(This is a semi-sequel to a few of the stories in From the Rooftops and The Things in the Cellar, as well as The Six Daughters of Celine Cooper. It should make sense on its own, though.)
Her name was Eleanor Colleen Lennox, but her friends usually called her Lennie. Two days before her mother’s wedding, she was sitting on a wall outside the Rose Hotel and thinking about an artist she’d heard of who’d had little deer horns grafted onto her forehead. When Lennie got older and became a famous artist, she was going to go one better. She was going to have reindeer antlers, with blue hair (maybe in spikes, maybe not) and green stripy snake tattoos coiled all around her arms. (“But you didn’t even want to get your ears pierced,” Mum would say, “How are you going to get a tattoo over your whole arm?” Lennie would figure out a way. It was always worth it for art.)
Lennie was waiting for Aunt Sammy to show up. Nana Celine had booked practically the entire hotel for their family this weekend. Mum said they only needed it for the reception on Saturday, but Ewan (who was going to marry her in a few days) said that they shouldn’t look a gift horse in the mouth. If Nana Celine wanted to practically buy an entire hotel so that both their families could descend upon it and make a nuisance of themselves, then why stop her? Lennie agreed with him. She was just sorry there wasn’t a pool.
Ewan was a PE teacher at William Gladstone High School, and Mum worked in the kitchen there, so that was how they met. They’d told Lennie that it was a really good school, but she didn’t have to go to secondary school there, not if she didn’t want her mum and by-then-stepdad breathing down her neck all the time. Lennie hadn’t quite decided yet. They’d start looking at all the other secondary schools in September, and then she’d see.
Lennie was looking out for a grey Ford Fiesta, because that was the kind of car Aunt Sammy had. She’d be bringing her girlfriend, Camilla, who was the most beautiful woman Lennie had ever met and was always wearing about five hundred different-coloured bits of jewellery that you could never spot all in one go, and Camilla’s son Wesley, who was Lennie’s usual partner in crime at big family events. Last Christmas, they’d played Secret Agents and managed to hide from the rest of the family for a whole hour. Maybe they could do that again.

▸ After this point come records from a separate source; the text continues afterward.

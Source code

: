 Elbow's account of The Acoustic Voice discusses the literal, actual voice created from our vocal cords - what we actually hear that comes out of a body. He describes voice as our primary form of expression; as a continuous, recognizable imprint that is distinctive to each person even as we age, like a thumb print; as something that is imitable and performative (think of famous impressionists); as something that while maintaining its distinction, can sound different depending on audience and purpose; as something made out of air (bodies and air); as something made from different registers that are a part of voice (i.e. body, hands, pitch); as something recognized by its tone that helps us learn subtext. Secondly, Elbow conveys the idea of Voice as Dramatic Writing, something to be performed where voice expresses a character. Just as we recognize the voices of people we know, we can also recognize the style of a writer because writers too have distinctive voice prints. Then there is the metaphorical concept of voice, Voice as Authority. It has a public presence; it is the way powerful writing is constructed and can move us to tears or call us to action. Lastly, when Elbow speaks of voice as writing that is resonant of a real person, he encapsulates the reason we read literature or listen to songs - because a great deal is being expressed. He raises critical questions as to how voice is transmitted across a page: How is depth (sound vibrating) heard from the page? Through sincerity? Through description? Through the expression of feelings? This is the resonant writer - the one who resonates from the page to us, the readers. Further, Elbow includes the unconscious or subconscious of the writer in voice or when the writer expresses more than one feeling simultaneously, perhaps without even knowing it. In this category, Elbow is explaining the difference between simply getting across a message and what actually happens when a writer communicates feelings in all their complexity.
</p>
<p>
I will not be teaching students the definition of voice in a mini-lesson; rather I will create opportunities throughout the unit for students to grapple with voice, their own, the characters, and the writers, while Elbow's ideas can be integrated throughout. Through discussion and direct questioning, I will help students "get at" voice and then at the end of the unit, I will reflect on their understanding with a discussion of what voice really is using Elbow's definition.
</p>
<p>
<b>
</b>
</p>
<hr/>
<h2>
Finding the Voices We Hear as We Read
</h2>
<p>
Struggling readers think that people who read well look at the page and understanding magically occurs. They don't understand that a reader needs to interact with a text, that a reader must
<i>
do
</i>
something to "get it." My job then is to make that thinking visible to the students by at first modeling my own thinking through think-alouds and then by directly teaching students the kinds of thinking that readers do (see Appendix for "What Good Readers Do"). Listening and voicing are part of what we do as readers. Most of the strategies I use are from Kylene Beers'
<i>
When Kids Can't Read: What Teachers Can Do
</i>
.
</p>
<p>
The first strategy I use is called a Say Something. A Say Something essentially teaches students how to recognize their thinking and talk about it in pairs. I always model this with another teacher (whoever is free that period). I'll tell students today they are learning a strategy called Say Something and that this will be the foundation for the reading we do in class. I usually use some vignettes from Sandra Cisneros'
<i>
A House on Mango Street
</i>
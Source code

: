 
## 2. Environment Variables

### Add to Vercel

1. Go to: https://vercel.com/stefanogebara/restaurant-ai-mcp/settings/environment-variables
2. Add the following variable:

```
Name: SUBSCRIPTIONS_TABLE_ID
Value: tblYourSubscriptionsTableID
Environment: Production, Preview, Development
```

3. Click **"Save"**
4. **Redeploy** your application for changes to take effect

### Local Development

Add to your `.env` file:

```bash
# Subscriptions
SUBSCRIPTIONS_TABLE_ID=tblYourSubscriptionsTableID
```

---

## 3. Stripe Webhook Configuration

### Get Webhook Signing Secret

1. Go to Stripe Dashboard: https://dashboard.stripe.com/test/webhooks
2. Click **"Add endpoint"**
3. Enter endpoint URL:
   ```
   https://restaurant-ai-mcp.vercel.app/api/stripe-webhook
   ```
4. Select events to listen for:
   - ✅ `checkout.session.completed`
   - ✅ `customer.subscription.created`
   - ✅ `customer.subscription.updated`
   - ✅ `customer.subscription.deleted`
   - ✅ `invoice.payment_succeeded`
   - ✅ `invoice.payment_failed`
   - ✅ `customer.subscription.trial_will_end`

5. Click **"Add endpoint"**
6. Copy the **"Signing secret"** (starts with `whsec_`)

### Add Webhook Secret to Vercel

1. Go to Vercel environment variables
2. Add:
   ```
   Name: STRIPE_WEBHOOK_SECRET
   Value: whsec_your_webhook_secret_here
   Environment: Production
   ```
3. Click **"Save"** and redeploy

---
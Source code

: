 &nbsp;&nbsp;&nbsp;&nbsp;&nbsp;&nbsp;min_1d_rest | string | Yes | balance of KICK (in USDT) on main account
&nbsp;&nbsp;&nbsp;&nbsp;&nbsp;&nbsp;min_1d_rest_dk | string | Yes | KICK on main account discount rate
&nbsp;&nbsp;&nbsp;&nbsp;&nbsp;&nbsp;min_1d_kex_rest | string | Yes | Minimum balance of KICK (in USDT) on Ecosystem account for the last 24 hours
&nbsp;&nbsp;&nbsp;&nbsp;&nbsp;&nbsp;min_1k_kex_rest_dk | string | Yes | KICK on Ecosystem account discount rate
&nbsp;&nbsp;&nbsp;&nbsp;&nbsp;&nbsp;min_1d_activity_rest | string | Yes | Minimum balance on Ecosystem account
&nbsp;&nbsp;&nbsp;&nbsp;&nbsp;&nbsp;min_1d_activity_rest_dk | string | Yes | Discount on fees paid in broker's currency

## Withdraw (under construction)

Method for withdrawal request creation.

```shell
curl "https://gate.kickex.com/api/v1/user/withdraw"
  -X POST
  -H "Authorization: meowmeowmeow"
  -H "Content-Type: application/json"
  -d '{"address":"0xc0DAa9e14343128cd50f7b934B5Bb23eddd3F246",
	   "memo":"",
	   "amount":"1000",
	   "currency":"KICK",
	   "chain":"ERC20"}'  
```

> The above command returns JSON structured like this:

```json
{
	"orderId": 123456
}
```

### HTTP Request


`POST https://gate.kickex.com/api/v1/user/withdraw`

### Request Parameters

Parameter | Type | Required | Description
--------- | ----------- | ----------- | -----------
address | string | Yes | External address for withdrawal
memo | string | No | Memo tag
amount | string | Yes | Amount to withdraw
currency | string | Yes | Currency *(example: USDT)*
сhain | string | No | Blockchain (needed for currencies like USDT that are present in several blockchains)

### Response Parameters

Lennie tapped her fingers on the stone beneath her, thinking about codenames and invisible ink and deadly laser pens, until she heard a noise just to her left. She looked up and saw Uncle Charlie standing over her with a cigarette in his mouth. She hadn’t even seen where he’d come from- it was as if he’d magically appeared in the courtyard. He’d probably make a good secret agent.
“Alright?” said Uncle Charlie. Actually, it was more like “Mm-murr?”, like a grunting groan more than an actual word, but Lennie knew what he meant.
“Yeah,” said Lennie, sitting up properly. She didn’t know Uncle Charlie that well yet. He’d been married to Nana Celine back in the olden days, when Mum had been a little girl. He wasn’t Mum’s dad, but he was Aunt Angel and Aunt Love’s, which was why they were all back in town for the wedding. “Just waiting for Aunt Sammy.”
Uncle Charlie didn’t say anything, just carried on staring at her and smoking his cigarette. Lennie knew that those grey bits under his eyes and in his five-o’-clock shadow probably weren’t cigarette ash, but it was hard to believe it when he smoked so many of them. “Going to be some changes around here,” he said. It sounded like he’d kept his teeth clenched when he talked.
“Really?” asked Lennie.
Uncle Charlie nodded. “When I move back in with your grandma. Going to be some changes. Won’t be having you running around in those skimpy shorts, for a start.”
Lennie looked down at those shorts, feeling suddenly very protective of them. They were patterned in blue and green and turquoise, like army camouflage but brighter. “I only wear shorts when it’s hot.”
Uncle Charlie carried on staring at her, slowly smoking his cigarette. “Going to be some changes,” he repeated, then went back inside.
Lennie smoothed down her shorts, wondering what Uncle Charlie’s problem was. She didn’t even know what “skimpy” meant. It sounded like it had to do with fish.
She drew her knees up, and went back to watching the road. After a few minutes, she spotted a grey Ford Fiesta.